WHAT THIS TASK INVOLVES:
If a line of the records contains the word "integers", list it.
+++++
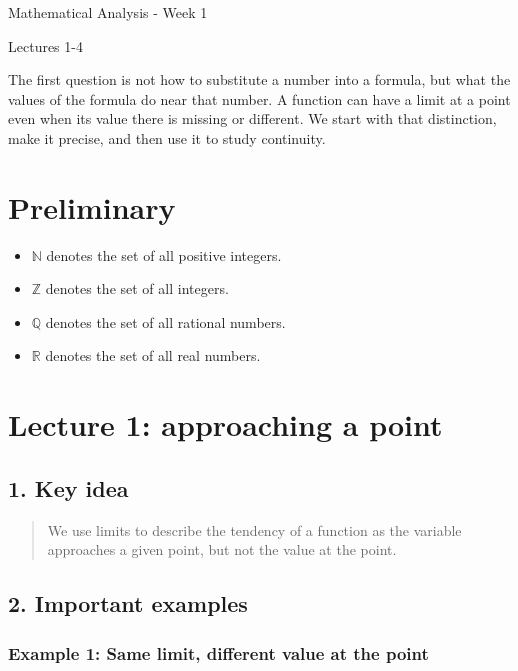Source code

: \documentclass[11pt,a4paper]{article}
\begin{document}
\begin{center}
{\LARGE Mathematical Analysis - Week 1\par}
\vspace{5pt}
{\large Lectures 1-4\par}
\end{center}
{\small\tableofcontents}
\vspace{7pt}
The first question is not how to substitute a number into a formula, but
what the values of the formula do near that number. A function can have
a limit at a point even when its value there is missing or different. We
start with that distinction, make it precise, and then use it to study
continuity.

\section{Preliminary}\label{preliminary}

\begin{itemize}
\item
  \(\mathbb{N}\) denotes the set of all positive integers.
\item
  \(\mathbb{Z}\) denotes the set of all integers.
\item
  \(\mathbb{Q}\) denotes the set of all rational numbers.
\item
  \(\mathbb{R}\) denotes the set of all real numbers.
\end{itemize}

\section{Lecture 1: approaching a
point}\label{lecture-1-approaching-a-point}

\subsection{1. Key idea}\label{key-idea}

\begin{quote}
We use limits to describe the tendency of a function as the variable
approaches a given point, but not the value at the point.
\end{quote}

\subsection{2. Important examples}\label{important-examples}

\subsubsection{Example 1: Same limit, different value at the
point}\label{example-1-same-limit-different-value-at-the-point}
\end{document}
+++++
RESPONSE BELOW:
  \(\mathbb{N}\) denotes the set of all positive integers.
  \(\mathbb{Z}\) denotes the set of all integers.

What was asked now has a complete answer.